#### Task to carry out:
A word-for-word copy of the whole listing is the required answer.

#### Data section:
● ● ●

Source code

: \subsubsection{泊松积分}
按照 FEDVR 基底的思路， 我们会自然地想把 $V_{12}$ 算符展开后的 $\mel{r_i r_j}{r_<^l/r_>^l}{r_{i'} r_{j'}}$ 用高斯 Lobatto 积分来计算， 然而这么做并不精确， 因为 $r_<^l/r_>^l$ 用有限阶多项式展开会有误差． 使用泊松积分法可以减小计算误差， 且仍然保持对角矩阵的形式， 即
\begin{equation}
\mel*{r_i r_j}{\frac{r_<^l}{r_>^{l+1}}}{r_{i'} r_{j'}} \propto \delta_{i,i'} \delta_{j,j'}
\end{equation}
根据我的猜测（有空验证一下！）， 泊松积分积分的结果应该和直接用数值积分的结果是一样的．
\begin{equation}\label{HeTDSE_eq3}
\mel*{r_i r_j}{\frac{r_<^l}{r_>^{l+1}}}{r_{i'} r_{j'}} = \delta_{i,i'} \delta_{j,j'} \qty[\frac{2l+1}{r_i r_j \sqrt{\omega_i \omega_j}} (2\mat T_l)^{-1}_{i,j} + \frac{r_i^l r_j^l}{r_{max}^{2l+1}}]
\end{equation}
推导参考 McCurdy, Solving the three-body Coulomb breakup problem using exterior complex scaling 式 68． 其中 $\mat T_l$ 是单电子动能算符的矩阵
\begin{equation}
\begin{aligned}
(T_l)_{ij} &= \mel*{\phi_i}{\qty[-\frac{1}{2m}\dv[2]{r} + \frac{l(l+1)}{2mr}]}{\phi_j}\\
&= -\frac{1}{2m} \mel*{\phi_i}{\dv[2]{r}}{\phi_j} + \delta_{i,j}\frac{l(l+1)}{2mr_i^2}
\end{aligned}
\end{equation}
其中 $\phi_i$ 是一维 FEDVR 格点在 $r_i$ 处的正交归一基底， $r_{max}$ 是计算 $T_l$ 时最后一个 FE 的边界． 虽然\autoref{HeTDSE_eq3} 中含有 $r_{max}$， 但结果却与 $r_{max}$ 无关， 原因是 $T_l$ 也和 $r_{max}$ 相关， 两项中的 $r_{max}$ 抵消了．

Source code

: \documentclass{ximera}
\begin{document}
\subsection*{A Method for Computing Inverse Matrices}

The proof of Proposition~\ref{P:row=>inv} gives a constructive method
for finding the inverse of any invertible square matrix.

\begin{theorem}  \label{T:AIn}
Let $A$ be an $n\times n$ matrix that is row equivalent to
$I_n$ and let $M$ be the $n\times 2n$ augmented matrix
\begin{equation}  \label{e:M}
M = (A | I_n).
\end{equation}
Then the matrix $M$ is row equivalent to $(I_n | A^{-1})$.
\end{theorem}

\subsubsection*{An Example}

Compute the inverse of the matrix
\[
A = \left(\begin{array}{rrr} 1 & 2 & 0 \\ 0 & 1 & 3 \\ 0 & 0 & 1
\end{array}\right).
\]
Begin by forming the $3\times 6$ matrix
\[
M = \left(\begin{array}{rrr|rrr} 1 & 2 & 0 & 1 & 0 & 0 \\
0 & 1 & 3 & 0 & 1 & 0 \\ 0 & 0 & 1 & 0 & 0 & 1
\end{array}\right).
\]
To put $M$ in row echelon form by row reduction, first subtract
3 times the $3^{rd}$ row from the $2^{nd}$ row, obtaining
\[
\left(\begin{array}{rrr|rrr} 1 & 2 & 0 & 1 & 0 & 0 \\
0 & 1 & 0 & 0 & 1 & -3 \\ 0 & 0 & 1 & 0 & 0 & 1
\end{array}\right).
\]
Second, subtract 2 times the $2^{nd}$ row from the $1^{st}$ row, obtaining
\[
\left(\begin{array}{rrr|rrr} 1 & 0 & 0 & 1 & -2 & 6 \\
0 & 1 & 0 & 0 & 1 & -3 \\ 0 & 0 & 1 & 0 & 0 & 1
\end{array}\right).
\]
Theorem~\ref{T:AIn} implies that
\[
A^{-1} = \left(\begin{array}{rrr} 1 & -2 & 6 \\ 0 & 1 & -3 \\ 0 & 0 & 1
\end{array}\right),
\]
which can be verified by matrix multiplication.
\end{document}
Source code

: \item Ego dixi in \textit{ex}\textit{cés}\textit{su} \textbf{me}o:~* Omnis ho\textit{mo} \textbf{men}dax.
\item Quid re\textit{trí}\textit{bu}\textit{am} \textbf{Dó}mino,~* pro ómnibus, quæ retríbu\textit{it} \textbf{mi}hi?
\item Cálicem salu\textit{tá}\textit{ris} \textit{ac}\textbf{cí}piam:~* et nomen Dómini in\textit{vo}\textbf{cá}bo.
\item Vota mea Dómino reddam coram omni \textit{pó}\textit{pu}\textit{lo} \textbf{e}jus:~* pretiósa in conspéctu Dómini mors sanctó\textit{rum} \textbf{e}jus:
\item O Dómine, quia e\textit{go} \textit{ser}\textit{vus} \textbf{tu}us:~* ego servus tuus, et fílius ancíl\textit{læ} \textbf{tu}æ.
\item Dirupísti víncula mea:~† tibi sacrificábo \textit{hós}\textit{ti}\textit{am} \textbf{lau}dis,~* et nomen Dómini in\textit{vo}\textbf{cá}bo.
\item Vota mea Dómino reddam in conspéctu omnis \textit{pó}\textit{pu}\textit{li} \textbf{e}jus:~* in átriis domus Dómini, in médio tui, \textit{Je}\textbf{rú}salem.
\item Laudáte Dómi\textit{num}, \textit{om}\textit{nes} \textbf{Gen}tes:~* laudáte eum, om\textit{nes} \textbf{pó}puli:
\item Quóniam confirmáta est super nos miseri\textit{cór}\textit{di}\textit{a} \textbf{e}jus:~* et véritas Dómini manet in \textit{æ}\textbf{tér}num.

● ● ●

#### Solved problem:
Source code

: \subsubsection{泊松积分}
按照 FEDVR 基底的思路， 我们会自然地想把 $V_{12}$ 算符展开后的 $\mel{r_i r_j}{r_<^l/r_>^l}{r_{i'} r_{j'}}$ 用高斯 Lobatto 积分来计算， 然而这么做并不精确， 因为 $r_<^l/r_>^l$ 用有限阶多项式展开会有误差． 使用泊松积分法可以减小计算误差， 且仍然保持对角矩阵的形式， 即
\begin{equation}
\mel*{r_i r_j}{\frac{r_<^l}{r_>^{l+1}}}{r_{i'} r_{j'}} \propto \delta_{i,i'} \delta_{j,j'}
\end{equation}
根据我的猜测（有空验证一下！）， 泊松积分积分的结果应该和直接用数值积分的结果是一样的．
\begin{equation}\label{HeTDSE_eq3}
\mel*{r_i r_j}{\frac{r_<^l}{r_>^{l+1}}}{r_{i'} r_{j'}} = \delta_{i,i'} \delta_{j,j'} \qty[\frac{2l+1}{r_i r_j \sqrt{\omega_i \omega_j}} (2\mat T_l)^{-1}_{i,j} + \frac{r_i^l r_j^l}{r_{max}^{2l+1}}]
\end{equation}
推导参考 McCurdy, Solving the three-body Coulomb breakup problem using exterior complex scaling 式 68． 其中 $\mat T_l$ 是单电子动能算符的矩阵
\begin{equation}
\begin{aligned}
(T_l)_{ij} &= \mel*{\phi_i}{\qty[-\frac{1}{2m}\dv[2]{r} + \frac{l(l+1)}{2mr}]}{\phi_j}\\
&= -\frac{1}{2m} \mel*{\phi_i}{\dv[2]{r}}{\phi_j} + \delta_{i,j}\frac{l(l+1)}{2mr_i^2}
\end{aligned}
\end{equation}
其中 $\phi_i$ 是一维 FEDVR 格点在 $r_i$ 处的正交归一基底， $r_{max}$ 是计算 $T_l$ 时最后一个 FE 的边界． 虽然\autoref{HeTDSE_eq3} 中含有 $r_{max}$， 但结果却与 $r_{max}$ 无关， 原因是 $T_l$ 也和 $r_{max}$ 相关， 两项中的 $r_{max}$ 抵消了．

Source code

: \documentclass{ximera}
\begin{document}
\subsection*{A Method for Computing Inverse Matrices}

The proof of Proposition~\ref{P:row=>inv} gives a constructive method
for finding the inverse of any invertible square matrix.

\begin{theorem}  \label{T:AIn}
Let $A$ be an $n\times n$ matrix that is row equivalent to
$I_n$ and let $M$ be the $n\times 2n$ augmented matrix
\begin{equation}  \label{e:M}
M = (A | I_n).
\end{equation}
Then the matrix $M$ is row equivalent to $(I_n | A^{-1})$.
\end{theorem}

\subsubsection*{An Example}

Compute the inverse of the matrix
\[
A = \left(\begin{array}{rrr} 1 & 2 & 0 \\ 0 & 1 & 3 \\ 0 & 0 & 1
\end{array}\right).
\]
Begin by forming the $3\times 6$ matrix
\[
M = \left(\begin{array}{rrr|rrr} 1 & 2 & 0 & 1 & 0 & 0 \\
0 & 1 & 3 & 0 & 1 & 0 \\ 0 & 0 & 1 & 0 & 0 & 1
\end{array}\right).
\]
To put $M$ in row echelon form by row reduction, first subtract
3 times the $3^{rd}$ row from the $2^{nd}$ row, obtaining
\[
\left(\begin{array}{rrr|rrr} 1 & 2 & 0 & 1 & 0 & 0 \\
0 & 1 & 0 & 0 & 1 & -3 \\ 0 & 0 & 1 & 0 & 0 & 1
\end{array}\right).
\]
Second, subtract 2 times the $2^{nd}$ row from the $1^{st}$ row, obtaining
\[
\left(\begin{array}{rrr|rrr} 1 & 0 & 0 & 1 & -2 & 6 \\
0 & 1 & 0 & 0 & 1 & -3 \\ 0 & 0 & 1 & 0 & 0 & 1
\end{array}\right).
\]
Theorem~\ref{T:AIn} implies that
\[
A^{-1} = \left(\begin{array}{rrr} 1 & -2 & 6 \\ 0 & 1 & -3 \\ 0 & 0 & 1
\end{array}\right),
\]
which can be verified by matrix multiplication.
\end{document}
Source code

: \item Ego dixi in \textit{ex}\textit{cés}\textit{su} \textbf{me}o:~* Omnis ho\textit{mo} \textbf{men}dax.
\item Quid re\textit{trí}\textit{bu}\textit{am} \textbf{Dó}mino,~* pro ómnibus, quæ retríbu\textit{it} \textbf{mi}hi?
\item Cálicem salu\textit{tá}\textit{ris} \textit{ac}\textbf{cí}piam:~* et nomen Dómini in\textit{vo}\textbf{cá}bo.
\item Vota mea Dómino reddam coram omni \textit{pó}\textit{pu}\textit{lo} \textbf{e}jus:~* pretiósa in conspéctu Dómini mors sanctó\textit{rum} \textbf{e}jus:
\item O Dómine, quia e\textit{go} \textit{ser}\textit{vus} \textbf{tu}us:~* ego servus tuus, et fílius ancíl\textit{læ} \textbf{tu}æ.
\item Dirupísti víncula mea:~† tibi sacrificábo \textit{hós}\textit{ti}\textit{am} \textbf{lau}dis,~* et nomen Dómini in\textit{vo}\textbf{cá}bo.
\item Vota mea Dómino reddam in conspéctu omnis \textit{pó}\textit{pu}\textit{li} \textbf{e}jus:~* in átriis domus Dómini, in médio tui, \textit{Je}\textbf{rú}salem.
\item Laudáte Dómi\textit{num}, \textit{om}\textit{nes} \textbf{Gen}tes:~* laudáte eum, om\textit{nes} \textbf{pó}puli:
\item Quóniam confirmáta est super nos miseri\textit{cór}\textit{di}\textit{a} \textbf{e}jus:~* et véritas Dómini manet in \textit{æ}\textbf{tér}num.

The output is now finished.